Ci sono le band da caratteri cubitali nei cartelloni dei festival e ci sono le band da seconda linea; ci sono gruppi che fanno tanto rumore per nulla quando escono con un nuovo album, magari privo di sostanza, e ci sono gruppi che senza fanfare fanno il loro sporco lavoro, creando piccoli gioielli astratti dallo spazio-tempo.

Gli Spoon fanno parte della seconda categoria.

Ormai alla soglia dei trent’anni di onorata carriera, la band di veterani dell’indie di Austin, TX, ha dato alle stampe il suo decimo album Lucifer on the Sofa, un disco degno di nota perché riporta nelle nostre orecchie quel sound tipico di Britt Daniel & Co.

Dopo un paio di uscite non particolarmente memorabili – l’ultima, Hot Thoughts del 2017, piacevole ma algida – gli Spoon tornano alle radici, tornano in studio nel loro Texas, ritrovano il loro sound e creano il loro disco più rock ad oggi. Lucifer on the Sofa è un disco che sa di deserto e polvere, di luce dorata e chitarra suonata stravaccati su un divano, è il suono confortevole di qualcosa che conosci e sai che ti fa stare bene ma allo stesso tempo ha un risvolto fresco, un piglio energico e meno cupo dei dischi che ci hanno fatto amare la band a metà degli anni 2000.

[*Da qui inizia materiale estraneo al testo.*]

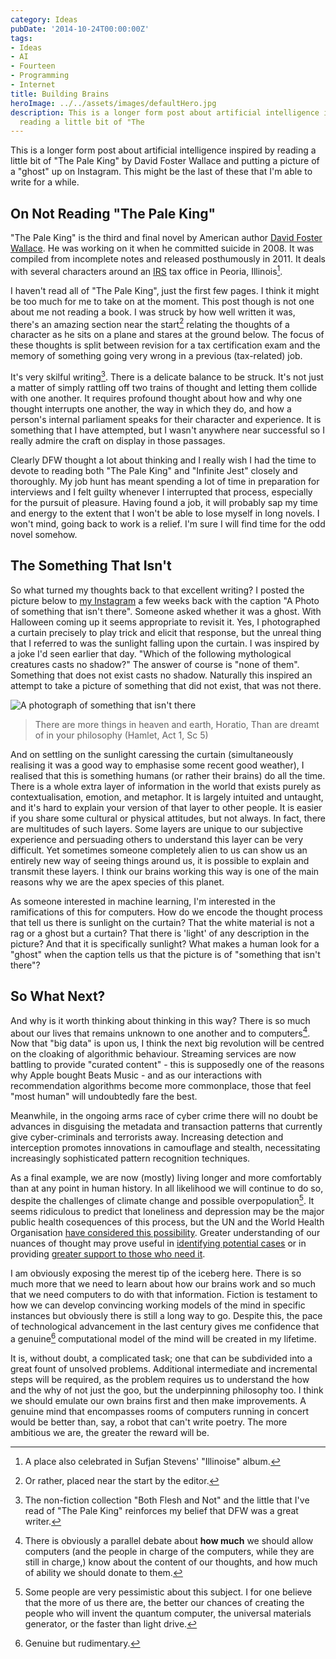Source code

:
 ```yaml
---
category: Ideas
pubDate: '2014-10-24T00:00:00Z'
tags:
- Ideas
- AI
- Fourteen
- Programming
- Internet
title: Building Brains
heroImage: ../../assets/images/defaultHero.jpg
description: This is a longer form post about artificial intelligence inspired by
  reading a little bit of "The
---
```

This is a longer form post about artificial intelligence inspired by reading a little bit of "The Pale King" by David Foster Wallace and putting a picture of a "ghost" up on Instagram. This might be the last of these that I'm able to write for a while.

## On Not Reading "The Pale King"

"The Pale King" is the third and final novel by American author [David Foster Wallace](http://www.newsweek.com/david-foster-wallace-appreciation-david-gates-89371). He was working on it when he committed suicide in 2008. It was compiled from incomplete notes and released posthumously in 2011. It deals with several characters around an [IRS](http://en.m.wikipedia.org/wiki/Internal_Revenue_Service) tax office in Peoria, Illinois[^1].

I haven't read all of "The Pale King", just the first few pages. I think it might be too much for me to take on at the moment. This post though is not one about me not reading a book. I was struck by how well written it was, there's an amazing section near the start[^2] relating the thoughts of a character as he sits on a plane and stares at the ground below. The focus of these thoughts is split between revision for a tax certification exam and the memory of something going very wrong in a previous (tax-related) job.

It's very skilful writing[^3]. There is a delicate balance to be struck. It's not just a matter of simply rattling off two trains of thought and letting them collide with one another. It requires profound thought about how and why one thought interrupts one another, the way in which they do, and how a person's internal parliament speaks for their character and experience. It is something that I have attempted, but I wasn't anywhere near successful so I really admire the craft on display in those passages.

Clearly DFW thought a lot about thinking and I really wish I had the time to devote to reading both "The Pale King" and "Infinite Jest" closely and thoroughly. My job hunt has meant spending a lot of time in preparation for interviews and I felt guilty whenever I interrupted that process, especially for the pursuit of pleasure. Having found a job, it will probably sap my time and energy to the extent that I won't be able to lose myself in long novels. I won't mind, going back to work is a relief. I'm sure I will find time for the odd novel somehow.

## The Something That Isn't

So what turned my thoughts back to that excellent writing? I posted the picture below to [my Instagram](http://www.instagram.com/mattischrome) a few weeks back with the caption "A Photo of something that isn't there". Someone asked whether it was a ghost. With Halloween coming up it seems appropriate to revisit it. Yes, I photographed a curtain precisely to play trick and elicit that response, but the unreal thing that I referred to was the sunlight falling upon the curtain. I was inspired by a joke I'd seen earlier that day. "Which of the following mythological creatures casts no shadow?" The answer of course is "none of them". Something that does not exist casts no shadow. Naturally this inspired an attempt to take a picture of something that did not exist, that was not there.

![A photograph of something that isn't there](../../assets/images/other/SomethingThatIsntThere.jpg)

> There are more things in heaven and earth, Horatio, Than are dreamt of in your philosophy (Hamlet, Act 1, Sc 5)

And on settling on the sunlight caressing the curtain (simultaneously realising it was a good way to emphasise some recent good weather), I realised that this is something humans (or rather their brains) do all the time. There is a whole extra layer of information in the world that exists purely as contextualisation, emotion, and metaphor. It is largely intuited and untaught, and it's hard to explain your version of that layer to other people. It is easier if you share some cultural or physical attitudes, but not always. In fact, there are multitudes of such layers. Some layers are unique to our subjective experience and persuading others to understand this layer can be very difficult. Yet sometimes someone completely alien to us can show us an entirely new way of seeing things around us, it is possible to explain and transmit these layers. I think our brains working this way is one of the main reasons why we are the apex species of this planet.

As someone interested in machine learning, I'm interested in the ramifications of this for computers. How do we encode the thought process that tell us there is sunlight on the curtain? That the white material is not a rag or a ghost but a curtain? That there is 'light' of any description in the picture? And that it is specifically sunlight? What makes a human look for a "ghost" when the caption tells us that the picture is of "something that isn't there"?

## So What Next?

And why is it worth thinking about thinking in this way? There is so much about our lives that remains unknown to one another and to computers[^4]. Now that "big data" is upon us, I think the next big revolution will be centred on the cloaking of algorithmic behaviour. Streaming services are now battling to provide "curated content" - this is supposedly one of the reasons why Apple bought Beats Music - and as our interactions with recommendation algorithms become more commonplace, those that feel "most human" will undoubtedly fare the best.

Meanwhile, in the ongoing arms race of cyber crime there will no doubt be advances in disguising the metadata and transaction patterns that currently give cyber-criminals and terrorists away. Increasing detection and interception promotes innovations in camouflage and stealth, necessitating increasingly sophisticated pattern recognition techniques.

As a final example, we are now (mostly) living longer and more comfortably than at any point in human history. In all likelihood we will continue to do so, despite the challenges of climate change and possible overpopulation[^5]. It seems ridiculous to predict that loneliness and depression may be the major public health cosequences of this process, but the UN and the World Health Organisation [have considered this possibility](http://ocw.mit.edu/courses/health-sciences-and-technology/hst-934j-introduction-to-global-medicine-bioscience-technologies-disparities-strategies-spring-2010/readings-and-lectures/MITHST_934JS10_ses1_proj.pdf). Greater understanding of our nuances of thought may prove useful in [identifying potential cases](http://www.nimh.nih.gov/news/science-news/2012/pattern-recognition-technology-may-help-predict-future-mental-illness-in-teens.shtml) or in providing [greater support to those who need it](http://news.medill.northwestern.edu/chicago/news.aspx?id=77173).

I am obviously exposing the merest tip of the iceberg here. There is so much more that we need to learn about how our brains work and so much that we need computers to do with that information. Fiction is testament to how we can develop convincing working models of the mind in specific instances but obviously there is still a long way to go. Despite this, the pace of technological advancement in the last century gives me confidence that a genuine[^6] computational model of the mind will be created in my lifetime.

It is, without doubt, a complicated task; one that can be subdivided into a great fount of unsolved problems. Additional intermediate and incremental steps will be required, as the problem requires us to understand the how and the why of not just the goo, but the underpinning philosophy too. I think we should emulate our own brains first and then make improvements. A genuine mind that encompasses rooms of computers running in concert would be better than, say, a robot that can't write poetry. The more ambitious we are, the greater the reward will be.

[^1]: A place also celebrated in Sufjan Stevens' "Illinoise" album.
[^2]: Or rather, placed near the start by the editor.
[^3]: The non-fiction collection "Both Flesh and Not" and the little that I've read of "The Pale King" reinforces my belief that DFW was a great writer.
[^4]: There is obviously a parallel debate about **how much** we should allow computers (and the people in charge of the computers, while they are still in charge,) know about the content of our thoughts, and how much of ability we should donate to them.
[^5]: Some people are very pessimistic about this subject. I for one believe that the more of us there are, the better our chances of creating the people who will invent the quantum computer, the universal materials generator, or the faster than light drive.
[^6]: Genuine but rudimentary.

Fin dalle prime note di Held, traccia di apertura del disco, anche un sordo riconoscerebbe il timbro Spoon delle chitarre languide e della batteria un po’ laconica; la voce di Britt Daniel poi, un po’ nasale, un po’ rauca, spettinata come lui, entra da lontano, come al solito. Dilatata, un po’ pigra o annoiata, ma comunque una presenza piena, ben armonizzata con la musica a cui si accompagna. Ecco, tipica traccia Spoon, niente di nuovo.

E invece.

E invece qualcosa succede in The Hardest Cut, una spinta, un ritmo un po’ più blues, un’ambizione di voler fare una traccia alla Run Run Run de The Who, portano ad un pezzo che avvolge e coinvolge, che ti fa venire voglia di ballare con l’aspirapolvere mentre fai le pulizie di casa.

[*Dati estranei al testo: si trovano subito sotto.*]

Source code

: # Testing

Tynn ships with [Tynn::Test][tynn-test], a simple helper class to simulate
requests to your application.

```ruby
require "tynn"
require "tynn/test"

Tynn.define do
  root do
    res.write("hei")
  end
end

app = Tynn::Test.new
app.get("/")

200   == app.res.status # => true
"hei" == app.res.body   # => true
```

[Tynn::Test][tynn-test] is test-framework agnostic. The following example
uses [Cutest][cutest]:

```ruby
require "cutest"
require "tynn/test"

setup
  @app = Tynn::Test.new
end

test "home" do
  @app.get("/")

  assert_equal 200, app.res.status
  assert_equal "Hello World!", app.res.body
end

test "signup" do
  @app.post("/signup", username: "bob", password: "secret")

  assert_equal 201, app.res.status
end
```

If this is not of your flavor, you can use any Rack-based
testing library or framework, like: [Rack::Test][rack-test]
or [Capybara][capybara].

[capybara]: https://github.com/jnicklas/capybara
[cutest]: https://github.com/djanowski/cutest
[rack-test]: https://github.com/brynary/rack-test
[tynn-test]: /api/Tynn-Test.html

Questa energia non è un episodio isolato, ma si propaga come un’onda attraverso le tracce successive rendendole accattivanti, seducenti, intense come i temi trattati in Wild o My Babe. L’album scorre piacevolmente, tra accelerazioni e rallentamenti, tra una tastiera incalzante e una ballata a base di chitarra prima appena accennata, timida, che si va a nascondere dietro alla batteria e per poi tornare in un crescendo splendidamente, pienamente rock.

È da questa pienezza rock, questi suoni forti, corposi, che emerge come una ventata di freschezza Astral Jacket, una traccia che fin dal primo ascolto ti fa fermare, qualsiasi cosa tu stia facendo, perchè vuole la tua completa attenzione e tu non puoi che dargliela.

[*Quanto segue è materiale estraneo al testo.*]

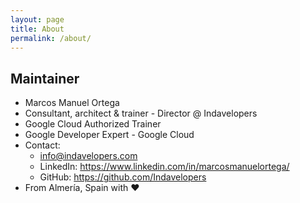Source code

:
```yaml
---
layout: page
title: About
permalink: /about/
---
```


## Maintainer

- Marcos Manuel Ortega
- Consultant, architect & trainer - Director @ Indavelopers
- Google Cloud Authorized Trainer
- Google Developer Expert - Google Cloud
- Contact:
  - info@indavelopers.com
  - LinkedIn: <https://www.linkedin.com/in/marcosmanuelortega/>
  - GitHub: <https://github.com/Indavelopers>
- From Almería, Spain with ❤️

“In the blink of an eye / You can feel so fine / You can lose all track of time”

In un battito di palpebre, ti puoi sentire così bene. In un battito di palpebre, ti puoi perdere completamente, ed è esattamente così che ci si sente: inermi, si viene inghiottiti in una parentesi di pace e tranquillità, totalmente rapiti da backing vocals eterei, ma quella che sembra eternità in realtà svanisce nel tempo di un battito mancato del cuore.

Sta a Satellite, paradossalmente, riportarci sulla terra con la sua languida dichiarazione d’amore, mentre il congedo avviene con la title track Lucifer on the Sofa, la perfetta conclusione di un disco che ti entra dentro, ben pensato e ben eseguito, e che non sapevi di aver bisogno di ascoltare finchè, con un mezzo atto di fede o di abitudine, non premi play la prima volta.

E se per caso doveste incrociare la vostra strada con quella degli Spoon, che siano headliners ad un festival di quartiere o in un anonimo slot pomeridiano a qualche grande evento, fatevi un piacere: non perdeteveli, perchè vi sapranno dare rock, quel rock che forse avete dimenticato quanto vi manca.